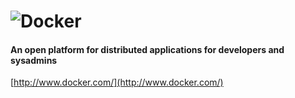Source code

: # ![Docker](./slides/images/docker2.png "Docker")
#### An open platform for distributed applications for developers and sysadmins
[http://www.docker.com/](http://www.docker.com/)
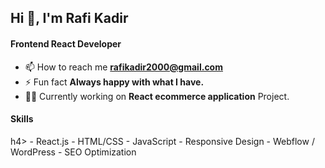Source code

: <h2>Hi 👋, I'm Rafi Kadir</h2>
<h4>Frontend React Developer</h4>

- 📫 How to reach me **rafikadir2000@gmail.com**
- ⚡ Fun fact **Always happy with what I have.**
- 👨‍💻 Currently working on **React ecommerce application** Project.

<h4>Skills</h4>h4>
- React.js
- HTML/CSS
- JavaScript
- Responsive Design
- Webflow / WordPress
- SEO Optimization
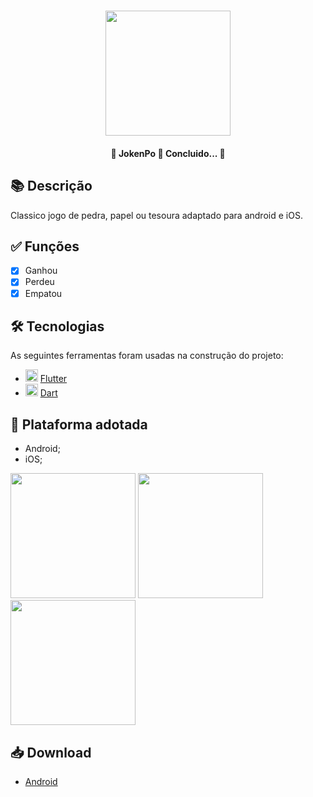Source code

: <h1 align="center">
   <img src="https://firebasestorage.googleapis.com/v0/b/apostas-e1af2.appspot.com/o/flutter%2Fjokenpo%2FLogo.PNG?alt=media&token=558df2b8-9514-4eb5-8887-efef563eeea9" width="200">
</h1>

<h4 align="center"> 
	🚧 JokenPo 🚀 Concluido...  🚧
</h4>

## 📚 Descrição

Classico jogo de pedra, papel ou tesoura adaptado para android e iOS.

## ✅ Funções
  
  - [x] Ganhou
  - [x] Perdeu
  - [x] Empatou

## 🛠 Tecnologias

As seguintes ferramentas foram usadas na construção do projeto:

- <img src="https://cdn.jsdelivr.net/gh/devicons/devicon/icons/flutter/flutter-original.svg" height="20" width="20"/> [Flutter](https://flutter.dev/?gclid=Cj0KCQjwkbuKBhDRARIsAALysV4sMSKWcOxrlBmdtlCcf3MAfNdH1ehbbWi6ZjjjdypPLsSvdTFiqOYaAon3EALw_wcB&gclsrc=aw.ds)
- <img src="https://cdn.jsdelivr.net/gh/devicons/devicon/icons/dart/dart-original.svg" height="20" width="20"/> [Dart](https://dart.dev/)

## 📱 Plataforma adotada

  - Android;
  - iOS;

<p float="left">
	<img src="https://firebasestorage.googleapis.com/v0/b/apostas-e1af2.appspot.com/o/flutter%2Fjokenpo%2Fvenceu.PNG?alt=media&token=8ef6533d-97ce-448b-978d-00f020ab4c42" width="200">
	<img src="https://firebasestorage.googleapis.com/v0/b/apostas-e1af2.appspot.com/o/flutter%2Fjokenpo%2Fperdeu.PNG?alt=media&token=5a85a6ed-4314-4673-9667-aa5a8a44f397" width="200">
  <img src="https://firebasestorage.googleapis.com/v0/b/apostas-e1af2.appspot.com/o/flutter%2Fjokenpo%2FEmpatou.PNG?alt=media&token=be12cf0b-308e-4049-9d66-1f4134eda5f2" width="200">
</p>

## 📥 Download

  - [Android](https://drive.google.com/file/d/1CoVzCPQ85dckonCG2pJ-Q1k_9gENYjp0/view?usp=sharing)

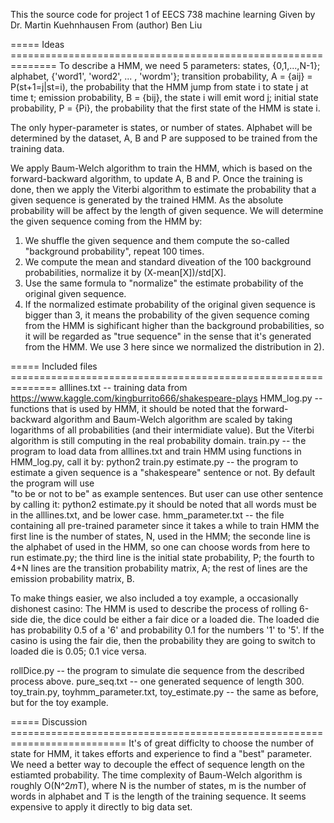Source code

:This the source code for project 1 of EECS 738 machine learning Given by Dr. Martin Kuehnhausen From (author) Ben Liu

===== Ideas ==============================================================
To describe a HMM, we need 5 parameters: 
  states, {0,1,...,N-1};
  alphabet, {'word1', 'word2', ... , 'wordm'};
  transition probability, A = {aij} = P(st+1=j|st=i), the probability that the HMM jump from state i to state j at time t;
  emission probability, B = {bij}, the state i will emit word j;
  initial state probability, P = {Pi}, the probability that the first state of the HMM is state i.
  
The only hyper-parameter is states, or number of states. Alphabet will be determined by the dataset, A, B and P are supposed to be trained from the training data.

We apply Baum-Welch algorithm to train the HMM, which is based on the forward-backward algorithm, to update A, B and P. 
Once the training is done, then we apply the Viterbi algorithm to estimate the probability that a given sequence is generated by the trained HMM. As the absolute probability will be affect by the length of given sequence. We will determine the given sequence coming from the HMM by:
  1) We shuffle the given sequence and them compute the so-called "background probability", repeat 100 times.
  2) We compute the mean and standard diveation of the 100 background probabilities, normalize it by (X-mean[X])/std[X].
  3) Use the same formula to "normalize" the estimate probability of the original given sequence.
  4) If the normalized estimate probability of the original given sequence is bigger than 3, it means the probability of the        given sequence coming from the HMM is sighificant higher than the background probabilities, so it will be regarded as          "true sequence" in the sense that it's generated from the HMM. We use 3 here since we normalized the distribution in 2). 

===== Included files ==============================================================
alllines.txt -- training data from https://www.kaggle.com/kingburrito666/shakespeare-plays
HMM_log.py   -- functions that is used by HMM, it should be noted that the forward-backward algorithm and Baum-Welch algorithm
                are scaled by taking logarithms of all probabilities (and their intermidiate value). But the Viterbi algorithm
                is still computing in the real probability domain.
train.py     -- the program to load data from alllines.txt and train HMM using functions in HMM_log.py, call it by:
                  python2 train.py
estimate.py  -- the program to estimate a given sequence is a "shakespeare" sentence or not. By default the program will use   
                "to be or not to be" as example sentences. But user can use other sentence by calling it:
                  python2 estimate.py <sentence>
                it should be noted that all words must be in the alllines.txt, and be lower case.
hmm_parameter.txt
             -- the file containing all pre-trained parameter since it takes a while to train HMM
                the first line is the number of states, N, used in the HMM;
                the seconde line is the alphabet of used in the HMM, so one can choose words from here to run estimate.py;
                the third line is the initial state probability, P;
                the fourth to 4+N lines are the transition probability matrix, A;
                the rest of lines are the emission probability matrix, B.

To make things easier, we also included a toy example, a occasionally dishonest casino:
The HMM is used to describe the process of rolling 6-side die, the dice could be either a fair dice or a loaded die. The loaded die has probability 0.5 of a '6' and probability 0.1 for the numbers '1' to '5'. If the casino is using the fair die, then the probability they are going to switch to loaded die is 0.05; 0.1 vice versa.

rollDice.py   -- the program to simulate die sequence from the described process above.
pure_seq.txt  -- one generated sequence of length 300.
toy_train.py, toyhmm_parameter.txt, toy_estimate.py
              -- the same as before, but for the toy example.
              
===== Discussion ==========================================================================
It's of great difficlty to choose the number of state for HMM, it takes efforts and experience to find a "best" parameter.
We need a better way to decouple the effect of sequence length on the estiamted probability.
The time complexity of Baum-Welch algorithm is roughly O(N^2*m*T), where N is the number of states, m is the number of words in alphabet and T is the length of the training sequence. It seems expensive to apply it directly to big data set.

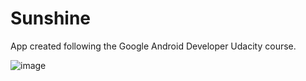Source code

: # Sunshine
App created following the Google Android Developer Udacity course. 

![image](https://cloud.githubusercontent.com/assets/1478940/9943370/dc3bf654-5d4e-11e5-99c5-4f1c4dac8bb2.png)
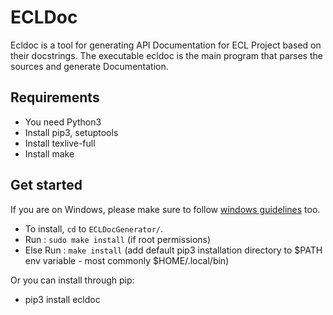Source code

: # ECLDoc

Ecldoc is a tool for generating API Documentation for ECL Project based on their docstrings. The executable ecldoc is the main program that parses the sources and generate Documentation.

## Requirements

- You need Python3
- Install pip3, setuptools
- Install texlive-full
- Install make

## Get started

If you are on Windows, please make sure to follow [windows guidelines](docs/windows.md#windows) too.

- To install, ``cd`` to `ECLDocGenerator/`.
- Run : ``sudo make install`` (if root permissions)
- Else Run : ``make install`` (add default pip3 installation directory to $PATH env variable - most commonly $HOME/.local/bin)

Or you can install through pip:
- pip3 install ecldoc
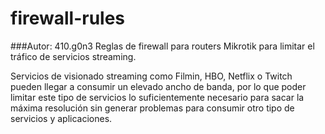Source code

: # firewall-rules
###Autor: 410.g0n3
Reglas de firewall para routers Mikrotik para limitar el tráfico de servicios streaming.

Servicios de visionado streaming como Filmin, HBO, Netflix o Twitch pueden llegar a consumir un elevado ancho de banda, por lo que poder limitar este tipo de servicios lo suficientemente necesario para sacar la máxima resolución sin generar problemas para consumir otro tipo de servicios y aplicaciones.
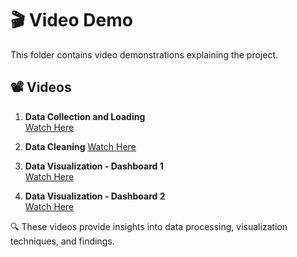# 🎬 Video Demo

This folder contains video demonstrations explaining the project.

## 📽️ Videos
1. **Data Collection and Loading**  
   [Watch Here](https://drive.google.com/file/d/1cBDt8uiYdK3WL6-otRF8C7xDMZRrns26/view?usp=sharing)

2. **Data Cleaning**
   [Watch Here](https://drive.google.com/file/d/1VVmLvhZuzp7D4Lkj0zVw7mFbtMJIt7Ov/view?usp=sharing)

4. **Data Visualization - Dashboard 1**  
   [Watch Here](https://drive.google.com/file/d/1_ytuDEtDo-d1ltDvYRVYkDJeNwgsn5Ly/view?usp=drive_link)

5. **Data Visualization - Dashboard 2**  
   [Watch Here](https://drive.google.com/file/d/1hdGuVx6ZLIoURua848dESjIT30_V448Z/view?usp=sharing)



🔍 These videos provide insights into data processing, visualization techniques, and findings.


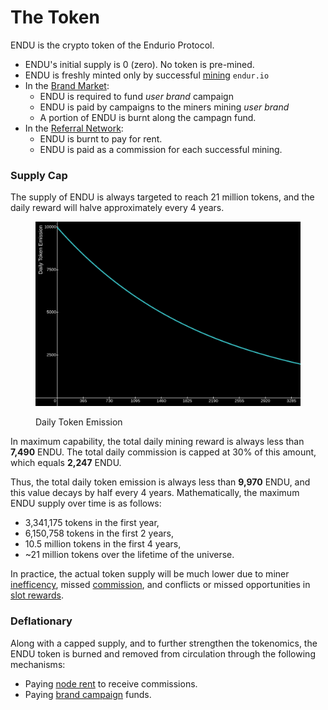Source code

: # The Token

ENDU is the crypto token of the Endurio Protocol.

* ENDU's initial supply is 0 (zero). No token is pre-mined.
* ENDU is freshly minted only by successful [mining](por/mining.md) `endur.io`
* In the [Brand Market](./):
  * ENDU is required to fund _user brand_ campaign
  * ENDU is paid by campaigns to the miners mining _user brand_
  * A portion of ENDU is burnt along the campagn fund.
* In the [Referral Network](refnet/):
  * ENDU is burnt to pay for rent.
  * ENDU is paid as a commission for each successful mining.

### Supply Cap

The supply of ENDU is always targeted to reach 21 million tokens, and the daily reward will halve approximately every 4 years.

<figure><img src=".gitbook/assets/image (16).png" alt=""><figcaption><p>Daily Token Emission</p></figcaption></figure>

In maximum capability, the total daily mining reward is always less than **7,490** ENDU. The total daily commission is capped at 30% of this amount, which equals **2,247** ENDU.

Thus, the total daily token emission is always less than **9,970** ENDU, and this value decays by half every 4 years. Mathematically, the maximum ENDU supply over time is as follows:

* 3,341,175 tokens in the first year,
* 6,150,758 tokens in the first 2 years,
* 10.5 million tokens in the first 4 years,
* \~21 million tokens over the lifetime of the universe.

In practice, the actual token supply will be much lower due to miner [inefficency](por/efficiency.md), missed [commission](refnet/commission.md), and conflicts or missed opportunities in [slot rewards](por/reward.md).

### Deflationary

Along with a capped supply, and to further strengthen the tokenomics, the ENDU token is burned and removed from circulation through the following mechanisms:

* Paying [node rent](refnet/rent.md) to receive commissions.
* Paying [brand campaign](brand-market/) funds.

§ EXERCISE INSTRUCTIONS
Where in the entries does the word "using" occur? Copy out each line that has it.

§ REPLY TO THE EXERCISE
train.py     -- the program to load data from alllines.txt and train HMM using functions in HMM_log.py, call it by:
The HMM is used to describe the process of rolling 6-side die, the dice could be either a fair dice or a loaded die. The loaded die has probability 0.5 of a '6' and probability 0.1 for the numbers '1' to '5'. If the casino is using the fair die, then the probability they are going to switch to loaded die is 0.05; 0.1 vice versa.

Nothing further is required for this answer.